A former Navy SEAL is suing pharmaceutical giant Hoffman-LaRoche over its anti-malarial drug Lariam, claiming that it left him permanently disabled. Andrew Sheets, who served in the Navy from 2000 to 2006, took the drug while serving in Afghanistan.
Sheets and his wife, Kristie, claim that Hoffman-LaRoche, better known as Roche, was aware that the drug could cause psychiatric and neurological side effects and failed to warn patients of the risk.
Sheets says he immediately started experiencing “violent and tragic nightmares” after the first time he took the drug while he was deployed in 2003. Later, he claims to have developed extreme paranoia, psoriasis, anxiety, hallucinations and suicidal thoughts.
According to court documents, “In February 2017, Mr. Sheets was finally described as permanently disabled by his treating physician because of his debilitating, Lariam-related mental disorders.”

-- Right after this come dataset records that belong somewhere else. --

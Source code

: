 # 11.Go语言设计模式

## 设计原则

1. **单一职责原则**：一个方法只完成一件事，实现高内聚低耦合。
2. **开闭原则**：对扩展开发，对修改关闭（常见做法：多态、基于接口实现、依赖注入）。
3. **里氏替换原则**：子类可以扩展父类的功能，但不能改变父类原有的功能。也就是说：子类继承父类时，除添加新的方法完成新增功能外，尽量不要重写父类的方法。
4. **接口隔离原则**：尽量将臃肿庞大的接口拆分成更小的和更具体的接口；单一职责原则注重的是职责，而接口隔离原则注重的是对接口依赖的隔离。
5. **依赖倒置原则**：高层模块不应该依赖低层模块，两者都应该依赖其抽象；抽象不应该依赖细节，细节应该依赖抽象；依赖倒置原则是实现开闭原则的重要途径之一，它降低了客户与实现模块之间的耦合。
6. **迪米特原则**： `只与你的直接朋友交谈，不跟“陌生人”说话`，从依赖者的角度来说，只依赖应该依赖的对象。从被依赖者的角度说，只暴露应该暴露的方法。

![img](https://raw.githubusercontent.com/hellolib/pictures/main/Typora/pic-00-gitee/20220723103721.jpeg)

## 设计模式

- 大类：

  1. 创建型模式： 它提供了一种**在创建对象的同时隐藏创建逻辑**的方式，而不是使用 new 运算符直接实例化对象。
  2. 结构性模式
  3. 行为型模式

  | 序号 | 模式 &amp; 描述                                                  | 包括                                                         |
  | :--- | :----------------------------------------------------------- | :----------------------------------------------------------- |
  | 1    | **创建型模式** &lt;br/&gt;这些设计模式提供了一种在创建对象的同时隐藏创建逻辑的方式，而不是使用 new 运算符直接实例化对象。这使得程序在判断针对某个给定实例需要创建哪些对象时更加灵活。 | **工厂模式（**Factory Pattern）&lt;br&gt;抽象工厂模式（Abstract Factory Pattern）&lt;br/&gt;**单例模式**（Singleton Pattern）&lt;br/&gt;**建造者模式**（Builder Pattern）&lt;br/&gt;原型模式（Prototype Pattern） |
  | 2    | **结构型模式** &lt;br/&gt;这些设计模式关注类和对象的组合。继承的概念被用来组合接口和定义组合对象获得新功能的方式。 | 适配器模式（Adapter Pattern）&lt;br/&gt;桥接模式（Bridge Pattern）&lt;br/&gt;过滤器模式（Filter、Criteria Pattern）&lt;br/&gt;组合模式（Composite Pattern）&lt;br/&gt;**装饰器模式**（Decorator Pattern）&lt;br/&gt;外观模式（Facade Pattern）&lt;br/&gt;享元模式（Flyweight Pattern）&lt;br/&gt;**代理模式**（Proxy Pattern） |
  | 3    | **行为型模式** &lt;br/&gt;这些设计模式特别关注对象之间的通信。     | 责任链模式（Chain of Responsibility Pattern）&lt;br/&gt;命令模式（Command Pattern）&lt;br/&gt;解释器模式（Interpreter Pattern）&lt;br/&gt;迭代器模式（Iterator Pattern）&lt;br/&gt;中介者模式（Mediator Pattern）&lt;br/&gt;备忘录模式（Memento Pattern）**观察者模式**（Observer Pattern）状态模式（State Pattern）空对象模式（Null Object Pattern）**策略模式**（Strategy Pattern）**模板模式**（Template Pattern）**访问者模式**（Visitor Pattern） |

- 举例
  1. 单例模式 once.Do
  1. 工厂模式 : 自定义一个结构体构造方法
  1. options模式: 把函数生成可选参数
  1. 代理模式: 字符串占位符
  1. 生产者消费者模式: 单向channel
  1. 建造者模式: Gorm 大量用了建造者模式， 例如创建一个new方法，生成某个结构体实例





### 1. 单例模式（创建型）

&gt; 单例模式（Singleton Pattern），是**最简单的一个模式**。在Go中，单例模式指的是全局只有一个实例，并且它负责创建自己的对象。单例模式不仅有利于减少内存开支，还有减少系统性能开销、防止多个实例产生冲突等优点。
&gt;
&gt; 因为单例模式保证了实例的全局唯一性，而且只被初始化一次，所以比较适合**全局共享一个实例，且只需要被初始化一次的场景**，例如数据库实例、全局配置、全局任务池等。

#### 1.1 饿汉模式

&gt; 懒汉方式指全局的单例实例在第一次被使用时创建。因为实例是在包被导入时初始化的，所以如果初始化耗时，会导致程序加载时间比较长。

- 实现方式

Lariam was distributed to troops for more than two decades to aid in the prevention of malaria. At the height of its use in the military in 2003, doctors had written nearly 50,000 prescriptions.
But in 2004, the Veterans Affairs Department urged doctors to stop prescribing Lariam after receiving reports of paranoia, hallucinations and psychosis in some patients. In 2013, the Food and Drug Administration (FDA) placed a “black box” warning, the strongest warning label, to inform patients of its potentially dangerous and permanent side effects.
Veterans in other countries, including Ireland, Canada and the United Kingdom, have settled claims or filed lawsuits over injuries caused by the medication. Roche stopped selling its Lariam drug in the U.S., but it is still available as a generic, which is manufactured by another company.
Veterans Affairs physicians have indicated that Sheets’ symptoms are likely due to the drug’s exposure.
The plaintiffs are seeking the maximum damages permitted by law, which could be more than $20 million.
The lawsuit was filed in Sonoma County, California, Superior Court.